»EIN MANN SIEHT ROSA« Cooler als Schwuler


Jetzt bloß keine Berührungsängste: Trotz des albernen Titels beschert die französische Komödie »Ein Mann sieht rosa« einen vergnüglichen Kinoabend.

Eigentlich dürfte diese Komödie gar nicht funktionieren. Ein »Schwulenfilm«, der nicht mehr Männererotik bietet als Ernie und Bert in der Sesamstraße und in dem Homosexuelle gerade mal in Nebenrollen auftauchen. Und dieser Titel! »Ein Mann sieht rosa«, das klingt nach Peter Alexander in »Charlys Tante«. Im französischen Original heißt der Film »Le Placard« (»Der Schrank«), was wenigstens an die Umschreibung fürs Coming-out erinnert - »aus dem Schrank kommen«.
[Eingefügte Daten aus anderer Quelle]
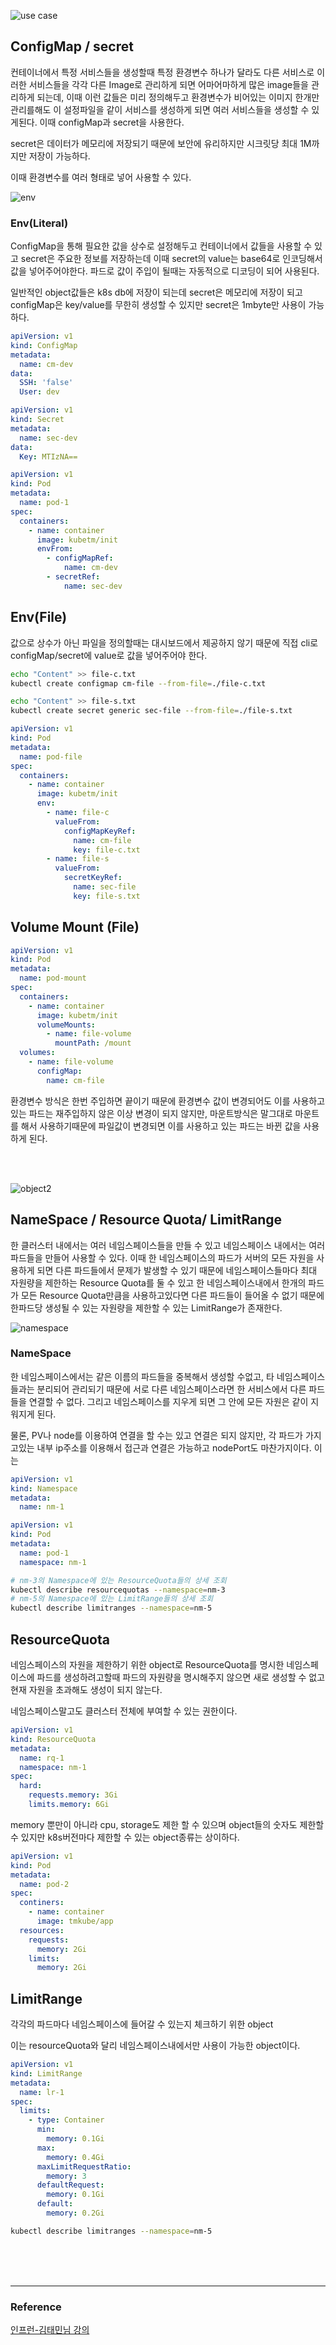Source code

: ![use case](/devOps/kubernetes/image/useCase.PNG)

## ConfigMap / secret

컨테이너에서 특정 서비스들을 생성할때 특정 환경변수 하나가 달라도 다른 서비스로 이러한 서비스들을 각각 다른 Image로 관리하게 되면 어마어마하게 많은 image들을 관리하게 되는데, 이때 이런 값들은 미리 정의해두고 환경변수가 비어있는 이미지 한개만 관리를해도 이 설정파일을 같이 서비스를 생성하게 되면 여러 서비스들을 생성할 수 있게된다. 이때 configMap과 secret을 사용한다.

secret은 데이터가 메모리에 저장되기 때문에 보안에 유리하지만 시크릿당 최대 1M까지만 저장이 가능하다.

이때 환경변수를 여러 형태로 넣어 사용할 수 있다.

![env](/devOps/kubernetes/image/env.PNG)

### Env(Literal)

ConfigMap을 통해 필요한 값을 상수로 설정해두고 컨테이너에서 값들을 사용할 수 있고 secret은 주요한 정보를 저장하는데 이때 secret의 value는 base64로 인코딩해서 값을 넣어주어야한다. 파드로 값이 주입이 될때는 자동적으로 디코딩이 되어 사용된다.

일반적인 object값들은 k8s db에 저장이 되는데 secret은 메모리에 저장이 되고 configMap은 key/value를 무한히 생성할 수 있지만 secret은 1mbyte만 사용이 가능하다.

```yml
apiVersion: v1
kind: ConfigMap
metadata:
  name: cm-dev
data:
  SSH: 'false'
  User: dev
```

```yml
apiVersion: v1
kind: Secret
metadata:
  name: sec-dev
data:
  Key: MTIzNA==
```

```yml
apiVersion: v1
kind: Pod
metadata:
  name: pod-1
spec:
  containers:
    - name: container
      image: kubetm/init
      envFrom:
        - configMapRef:
            name: cm-dev
        - secretRef:
            name: sec-dev
```

## Env(File)

값으로 상수가 아닌 파일을 정의할때는 대시보드에서 제공하지 않기 때문에 직접 cli로 configMap/secret에 value로 값을 넣어주어야 한다.

```sh
echo "Content" >> file-c.txt
kubectl create configmap cm-file --from-file=./file-c.txt
```

```sh
echo "Content" >> file-s.txt
kubectl create secret generic sec-file --from-file=./file-s.txt
```

```yml
apiVersion: v1
kind: Pod
metadata:
  name: pod-file
spec:
  containers:
    - name: container
      image: kubetm/init
      env:
        - name: file-c
          valueFrom:
            configMapKeyRef:
              name: cm-file
              key: file-c.txt
        - name: file-s
          valueFrom:
            secretKeyRef:
              name: sec-file
              key: file-s.txt
```

## Volume Mount (File)

```yml
apiVersion: v1
kind: Pod
metadata:
  name: pod-mount
spec:
  containers:
    - name: container
      image: kubetm/init
      volumeMounts:
        - name: file-volume
          mountPath: /mount
  volumes:
    - name: file-volume
      configMap:
        name: cm-file
```

환경변수 방식은 한번 주입하면 끝이기 때문에 환경변수 값이 변경되어도 이를 사용하고있는 파드는 재주입하지 않은 이상 변경이 되지 않지만, 마운트방식은 말그대로 마운트를 해서 사용하기때문에 파일값이 변경되면 이를 사용하고 있는 파드는 바뀐 값을 사용하게 된다.

<br><br>

![object2](/devOps/kubernetes/image/object2.PNG)

## NameSpace / Resource Quota/ LimitRange

한 클러스터 내에서는 여러 네임스페이스들을 만들 수 있고 네임스페이스 내에서는 여러 파드들을 만들어 사용할 수 있다. 이때 한 네임스페이스의 파드가 서버의 모든 자원을 사용하게 되면 다른 파드들에서 문제가 발생할 수 있기 때문에 네임스페이스들마다 최대 자원량을 제한하는 Resource Quota를 둘 수 있고 한 네임스페이스내에서 한개의 파드가 모든 Resource Quota만큼을 사용하고있다면 다른 파드들이 들어올 수 없기 때문에 한파드당 생성될 수 있는 자원량을 제한할 수 있는 LimitRange가 존재한다.

![namespace](/devOps/kubernetes/image/namespace.PNG)

### NameSpace

한 네임스페이스에서는 같은 이름의 파드들을 중복해서 생성할 수없고, 타 네임스페이스 들과는 분리되어 관리되기 때문에 서로 다른 네임스페이스라면 한 서비스에서 다른 파드들을 연결할 수 없다. 그리고 네임스페이스를 지우게 되면 그 안에 모든 자원은 같이 지워지게 된다.

물론, PV나 node를 이용하여 연결을 할 수는 있고 연결은 되지 않지만, 각 파드가 가지고있는 내부 ip주소를 이용해서 접근과 연결은 가능하고 nodePort도 마찬가지이다. 이는 

```yml
apiVersion: v1
kind: Namespace
metadata:
  name: nm-1
```

```yml
apiVersion: v1
kind: Pod
metadata:
  name: pod-1
  namespace: nm-1
```

```sh
# nm-3의 Namespace에 있는 ResourceQuota들의 상세 조회
kubectl describe resourcequotas --namespace=nm-3
# nm-5의 Namespace에 있는 LimitRange들의 상세 조회
kubectl describe limitranges --namespace=nm-5
```

## ResourceQuota

네임스페이스의 자원을 제한하기 위한 object로 ResourceQuota를 명시한 네임스페이스에 파드를 생성하려고할때 파드의 자원량을 명시해주지 않으면 새로 생성할 수 없고 현재 자원을 초과해도 생성이 되지 않는다.

네임스페이스말고도 클러스터 전체에 부여할 수 있는 권한이다.

```yml
apiVersion: v1
kind: ResourceQuota
metadata:
  name: rq-1
  namespace: nm-1
spec:
  hard:
    requests.memory: 3Gi
    limits.memory: 6Gi
```

memory 뿐만이 아니라 cpu, storage도 제한 할 수 있으며 object들의 숫자도 제한할 수 있지만 k8s버전마다 제한할 수 있는 object종류는 상이하다.

```yml
apiVersion: v1
kind: Pod
metadata:
  name: pod-2
spec:
  continers:
    - name: container
      image: tmkube/app
  resources:
    requests:
      memory: 2Gi
    limits:
      memory: 2Gi
```

## LimitRange

각각의 파드마다 네임스페이스에 들어갈 수 있는지 체크하기 위한 object

이는 resourceQuota와 달리 네임스페이스내에서만 사용이 가능한 object이다.

```yml
apiVersion: v1
kind: LimitRange
metadata:
  name: lr-1
spec:
  limits:
    - type: Container
      min:
        memory: 0.1Gi
      max:
        memory: 0.4Gi
      maxLimitRequestRatio:
        memory: 3
      defaultRequest:
        memory: 0.1Gi
      default:
        memory: 0.2Gi
```

```sh
kubectl describe limitranges --namespace=nm-5
```

<br><br><br>

---

### Reference

[인프런-김태민님 강의](https://www.inflearn.com/course/%EC%BF%A0%EB%B2%84%EB%84%A4%ED%8B%B0%EC%8A%A4-%EA%B8%B0%EC%B4%88/dashboard)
Der Film klappt aber ganz wunderbar - denn Regisseur und Drehbuchautor Francis Veber (»Der große Blonde mit dem schwarzen Schuh«) sieht nicht nur rosa, sondern auch genau hin. Schön gemein karikiert er die Unsicherheiten vieler Heterosexueller, wenn sie erstmals bewusst mit schwulen Männern zu tun haben. Daniel Auteuil spielt den armen Tropf Francois, dem die Frau weggelaufen ist, den der Sohn nicht sehen mag und die Kollegen für einen Trottel halten. Als er auch noch seinen Job in der Gummiwarenfabrik verliert, ist er am Ende. Da bringt ihn sein Nachbar auf die Idee, sich als schwul auszugeben.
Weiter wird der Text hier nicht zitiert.